[Collected data]
◇ ◇ ◇ ◇

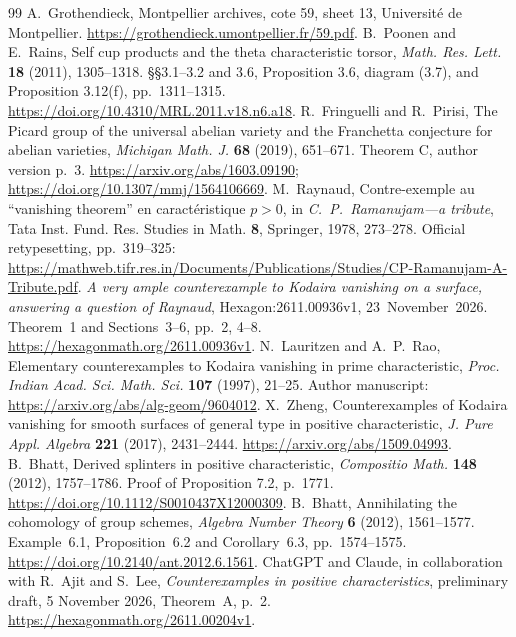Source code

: \documentclass[11pt]{article}
\theoremstyle{remark}\newtheorem{remark}[theorem]{Remark}
\begin{document}
\begin{thebibliography}{99}
\small\setlength{\itemsep}{1pt}
 A.~Grothendieck, Montpellier archives, cote 59, sheet 13, Universit\'e de Montpellier. \url{https://grothendieck.umontpellier.fr/59.pdf}.
 B.~Poonen and E.~Rains, Self cup products and the theta characteristic torsor, \emph{Math. Res. Lett.} \textbf{18} (2011), 1305--1318. \S\S3.1--3.2 and 3.6, Proposition 3.6, diagram (3.7), and Proposition 3.12(f), pp.~1311--1315. \url{https://doi.org/10.4310/MRL.2011.v18.n6.a18}.
 R.~Fringuelli and R.~Pirisi, The Picard group of the universal abelian variety and the Franchetta conjecture for abelian varieties, \emph{Michigan Math. J.} \textbf{68} (2019), 651--671. Theorem C, author version p.~3. \url{https://arxiv.org/abs/1603.09190}; \url{https://doi.org/10.1307/mmj/1564106669}.
 M.~Raynaud, Contre-exemple au ``vanishing theorem'' en caract\'eristique $p>0$, in \emph{C.~P.~Ramanujam---a tribute}, Tata Inst. Fund. Res. Studies in Math. \textbf{8}, Springer, 1978, 273--278. Official retypesetting, pp.~319--325: \url{https://mathweb.tifr.res.in/Documents/Publications/Studies/CP-Ramanujam-A-Tribute.pdf}.
\emph{A very ample counterexample to Kodaira vanishing on a surface,
answering a question of Raynaud},
Hexagon:2611.00936v1, 23~November~2026.
Theorem~1 and Sections~3--6, pp.~2, 4--8.
\url{https://hexagonmath.org/2611.00936v1}.
 N.~Lauritzen and A.~P.~Rao, Elementary counterexamples to Kodaira vanishing in prime characteristic, \emph{Proc. Indian Acad. Sci. Math. Sci.} \textbf{107} (1997), 21--25. Author manuscript: \url{https://arxiv.org/abs/alg-geom/9604012}.
 X.~Zheng, Counterexamples of Kodaira vanishing for smooth surfaces of general type in positive characteristic, \emph{J. Pure Appl. Algebra} \textbf{221} (2017), 2431--2444. \url{https://arxiv.org/abs/1509.04993}.
 B.~Bhatt, Derived splinters in positive characteristic, \emph{Compositio Math.} \textbf{148} (2012), 1757--1786. Proof of Proposition 7.2, p.~1771. \url{https://doi.org/10.1112/S0010437X12000309}.
 B.~Bhatt, Annihilating the cohomology of group schemes, \emph{Algebra Number Theory} \textbf{6} (2012), 1561--1577. Example~6.1, Proposition~6.2 and Corollary~6.3, pp.~1574--1575. \url{https://doi.org/10.2140/ant.2012.6.1561}.
 ChatGPT and Claude, in collaboration with R.~Ajit and S.~Lee, \emph{Counterexamples in positive characteristics}, preliminary draft, 5 November 2026, Theorem~A, p.~2. \url{https://hexagonmath.org/2611.00204v1}.

\end{thebibliography}
\end{document}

◇ ◇ ◇ ◇

Retype the records exactly, but skip the pictures.

Source code

: \documentclass[11pt]{article}
\theoremstyle{remark}\newtheorem{remark}[theorem]{Remark}
\begin{document}
\begin{thebibliography}{99}
\small\setlength{\itemsep}{1pt}
 A.~Grothendieck, Montpellier archives, cote 59, sheet 13, Universit\'e de Montpellier. \url{https://grothendieck.umontpellier.fr/59.pdf}.
 B.~Poonen and E.~Rains, Self cup products and the theta characteristic torsor, \emph{Math. Res. Lett.} \textbf{18} (2011), 1305--1318. \S\S3.1--3.2 and 3.6, Proposition 3.6, diagram (3.7), and Proposition 3.12(f), pp.~1311--1315. \url{https://doi.org/10.4310/MRL.2011.v18.n6.a18}.
 R.~Fringuelli and R.~Pirisi, The Picard group of the universal abelian variety and the Franchetta conjecture for abelian varieties, \emph{Michigan Math. J.} \textbf{68} (2019), 651--671. Theorem C, author version p.~3. \url{https://arxiv.org/abs/1603.09190}; \url{https://doi.org/10.1307/mmj/1564106669}.
 M.~Raynaud, Contre-exemple au ``vanishing theorem'' en caract\'eristique $p>0$, in \emph{C.~P.~Ramanujam---a tribute}, Tata Inst. Fund. Res. Studies in Math. \textbf{8}, Springer, 1978, 273--278. Official retypesetting, pp.~319--325: \url{https://mathweb.tifr.res.in/Documents/Publications/Studies/CP-Ramanujam-A-Tribute.pdf}.
\emph{A very ample counterexample to Kodaira vanishing on a surface,
answering a question of Raynaud},
Hexagon:2611.00936v1, 23~November~2026.
Theorem~1 and Sections~3--6, pp.~2, 4--8.
\url{https://hexagonmath.org/2611.00936v1}.
 N.~Lauritzen and A.~P.~Rao, Elementary counterexamples to Kodaira vanishing in prime characteristic, \emph{Proc. Indian Acad. Sci. Math. Sci.} \textbf{107} (1997), 21--25. Author manuscript: \url{https://arxiv.org/abs/alg-geom/9604012}.
 X.~Zheng, Counterexamples of Kodaira vanishing for smooth surfaces of general type in positive characteristic, \emph{J. Pure Appl. Algebra} \textbf{221} (2017), 2431--2444. \url{https://arxiv.org/abs/1509.04993}.
 B.~Bhatt, Derived splinters in positive characteristic, \emph{Compositio Math.} \textbf{148} (2012), 1757--1786. Proof of Proposition 7.2, p.~1771. \url{https://doi.org/10.1112/S0010437X12000309}.
 B.~Bhatt, Annihilating the cohomology of group schemes, \emph{Algebra Number Theory} \textbf{6} (2012), 1561--1577. Example~6.1, Proposition~6.2 and Corollary~6.3, pp.~1574--1575. \url{https://doi.org/10.2140/ant.2012.6.1561}.
 ChatGPT and Claude, in collaboration with R.~Ajit and S.~Lee, \emph{Counterexamples in positive characteristics}, preliminary draft, 5 November 2026, Theorem~A, p.~2. \url{https://hexagonmath.org/2611.00204v1}.

\end{thebibliography}
\end{document}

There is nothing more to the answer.